(DATA IN THIS EXERCISE begins)
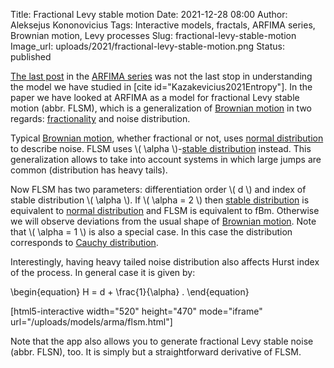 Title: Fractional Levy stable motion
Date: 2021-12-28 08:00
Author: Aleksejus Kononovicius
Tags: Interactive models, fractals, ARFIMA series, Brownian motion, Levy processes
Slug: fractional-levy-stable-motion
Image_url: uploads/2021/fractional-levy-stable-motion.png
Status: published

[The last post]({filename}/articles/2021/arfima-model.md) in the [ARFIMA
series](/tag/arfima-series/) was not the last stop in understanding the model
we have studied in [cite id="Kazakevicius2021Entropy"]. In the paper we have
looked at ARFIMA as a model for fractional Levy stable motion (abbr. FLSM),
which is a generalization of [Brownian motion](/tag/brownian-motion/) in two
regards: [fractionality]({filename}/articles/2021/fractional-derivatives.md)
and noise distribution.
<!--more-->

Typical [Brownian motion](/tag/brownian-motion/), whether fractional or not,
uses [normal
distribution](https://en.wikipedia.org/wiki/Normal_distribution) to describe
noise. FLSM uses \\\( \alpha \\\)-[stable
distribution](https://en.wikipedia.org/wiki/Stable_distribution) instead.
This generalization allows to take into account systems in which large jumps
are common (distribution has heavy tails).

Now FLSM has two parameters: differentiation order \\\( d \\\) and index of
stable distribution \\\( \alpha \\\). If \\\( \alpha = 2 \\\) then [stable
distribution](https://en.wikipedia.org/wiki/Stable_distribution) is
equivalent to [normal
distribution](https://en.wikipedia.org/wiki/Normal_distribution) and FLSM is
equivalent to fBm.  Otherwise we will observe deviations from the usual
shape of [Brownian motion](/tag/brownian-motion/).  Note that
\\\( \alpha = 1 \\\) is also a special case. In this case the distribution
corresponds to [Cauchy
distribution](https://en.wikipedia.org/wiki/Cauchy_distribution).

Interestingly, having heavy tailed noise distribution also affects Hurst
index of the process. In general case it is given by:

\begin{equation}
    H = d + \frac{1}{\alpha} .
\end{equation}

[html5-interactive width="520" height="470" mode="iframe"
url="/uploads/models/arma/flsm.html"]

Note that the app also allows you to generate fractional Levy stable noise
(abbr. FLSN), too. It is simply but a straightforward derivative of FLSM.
(DATA IN THIS EXERCISE ends)
WHAT TO WORK ON =
Give the data again exactly, without pictures.

EXPECTED ANSWER =
 Title: Fractional Levy stable motion
Date: 2021-12-28 08:00
Author: Aleksejus Kononovicius
Tags: Interactive models, fractals, ARFIMA series, Brownian motion, Levy processes
Slug: fractional-levy-stable-motion
Image_url: uploads/2021/fractional-levy-stable-motion.png
Status: published

[The last post]({filename}/articles/2021/arfima-model.md) in the [ARFIMA
series](/tag/arfima-series/) was not the last stop in understanding the model
we have studied in [cite id="Kazakevicius2021Entropy"]. In the paper we have
looked at ARFIMA as a model for fractional Levy stable motion (abbr. FLSM),
which is a generalization of [Brownian motion](/tag/brownian-motion/) in two
regards: [fractionality]({filename}/articles/2021/fractional-derivatives.md)
and noise distribution.
<!--more-->

Typical [Brownian motion](/tag/brownian-motion/), whether fractional or not,
uses [normal
distribution](https://en.wikipedia.org/wiki/Normal_distribution) to describe
noise. FLSM uses \\\( \alpha \\\)-[stable
distribution](https://en.wikipedia.org/wiki/Stable_distribution) instead.
This generalization allows to take into account systems in which large jumps
are common (distribution has heavy tails).

Now FLSM has two parameters: differentiation order \\\( d \\\) and index of
stable distribution \\\( \alpha \\\). If \\\( \alpha = 2 \\\) then [stable
distribution](https://en.wikipedia.org/wiki/Stable_distribution) is
equivalent to [normal
distribution](https://en.wikipedia.org/wiki/Normal_distribution) and FLSM is
equivalent to fBm.  Otherwise we will observe deviations from the usual
shape of [Brownian motion](/tag/brownian-motion/).  Note that
\\\( \alpha = 1 \\\) is also a special case. In this case the distribution
corresponds to [Cauchy
distribution](https://en.wikipedia.org/wiki/Cauchy_distribution).

Interestingly, having heavy tailed noise distribution also affects Hurst
index of the process. In general case it is given by:

\begin{equation}
    H = d + \frac{1}{\alpha} .
\end{equation}

[html5-interactive width="520" height="470" mode="iframe"
url="/uploads/models/arma/flsm.html"]

Note that the app also allows you to generate fractional Levy stable noise
(abbr. FLSN), too. It is simply but a straightforward derivative of FLSM.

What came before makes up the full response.